**Supplied records**.

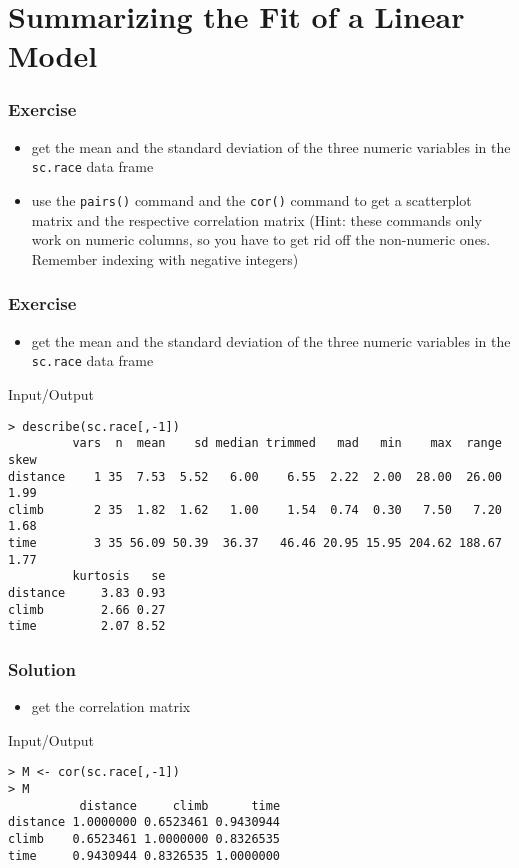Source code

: \section{Summarizing the Fit of a Linear Model}
\begin{frame}\frametitle{Exercise}
  \begin{itemize}
  \item get the mean and the standard deviation of the three numeric variables in the \texttt{sc.race} data frame
  \item use the \texttt{pairs()} command and the \texttt{cor()} command to get a scatterplot matrix and the respective correlation matrix (Hint: these commands only work on numeric columns, so you have to get rid off the non-numeric ones. Remember indexing with negative integers)
  \end{itemize}
\end{frame}


\begin{frame}[fragile]\frametitle{Exercise}
  \begin{itemize}
  \item get the mean and the standard deviation of the three numeric variables in the \texttt{sc.race} data frame
  \end{itemize}
  \begin{exampleblock}{Input/Output}\tiny
\begin{verbatim}
> describe(sc.race[,-1])
         vars  n  mean    sd median trimmed   mad   min    max  range skew
distance    1 35  7.53  5.52   6.00    6.55  2.22  2.00  28.00  26.00 1.99
climb       2 35  1.82  1.62   1.00    1.54  0.74  0.30   7.50   7.20 1.68
time        3 35 56.09 50.39  36.37   46.46 20.95 15.95 204.62 188.67 1.77
         kurtosis   se
distance     3.83 0.93
climb        2.66 0.27
time         2.07 8.52
\end{verbatim}
  \end{exampleblock}
\end{frame}


\begin{frame}[fragile]\frametitle{Solution}
  \begin{itemize}
  \item get the correlation matrix
  \end{itemize}
  \begin{exampleblock}{Input/Output}\small
\begin{verbatim}
> M <- cor(sc.race[,-1])
> M
          distance     climb      time
distance 1.0000000 0.6523461 0.9430944
climb    0.6523461 1.0000000 0.8326535
time     0.9430944 0.8326535 1.0000000
\end{verbatim}
  \end{exampleblock}
\end{frame}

**What is required**. The whole listing above, line by line, needs to be copied exactly, except for any images.

**Result of the task**.
Source code

: \section{Summarizing the Fit of a Linear Model}
\begin{frame}\frametitle{Exercise}
  \begin{itemize}
  \item get the mean and the standard deviation of the three numeric variables in the \texttt{sc.race} data frame
  \item use the \texttt{pairs()} command and the \texttt{cor()} command to get a scatterplot matrix and the respective correlation matrix (Hint: these commands only work on numeric columns, so you have to get rid off the non-numeric ones. Remember indexing with negative integers)
  \end{itemize}
\end{frame}


\begin{frame}[fragile]\frametitle{Exercise}
  \begin{itemize}
  \item get the mean and the standard deviation of the three numeric variables in the \texttt{sc.race} data frame
  \end{itemize}
  \begin{exampleblock}{Input/Output}\tiny
\begin{verbatim}
> describe(sc.race[,-1])
         vars  n  mean    sd median trimmed   mad   min    max  range skew
distance    1 35  7.53  5.52   6.00    6.55  2.22  2.00  28.00  26.00 1.99
climb       2 35  1.82  1.62   1.00    1.54  0.74  0.30   7.50   7.20 1.68
time        3 35 56.09 50.39  36.37   46.46 20.95 15.95 204.62 188.67 1.77
         kurtosis   se
distance     3.83 0.93
climb        2.66 0.27
time         2.07 8.52
\end{verbatim}
  \end{exampleblock}
\end{frame}


\begin{frame}[fragile]\frametitle{Solution}
  \begin{itemize}
  \item get the correlation matrix
  \end{itemize}
  \begin{exampleblock}{Input/Output}\small
\begin{verbatim}
> M <- cor(sc.race[,-1])
> M
          distance     climb      time
distance 1.0000000 0.6523461 0.9430944
climb    0.6523461 1.0000000 0.8326535
time     0.9430944 0.8326535 1.0000000
\end{verbatim}
  \end{exampleblock}
\end{frame}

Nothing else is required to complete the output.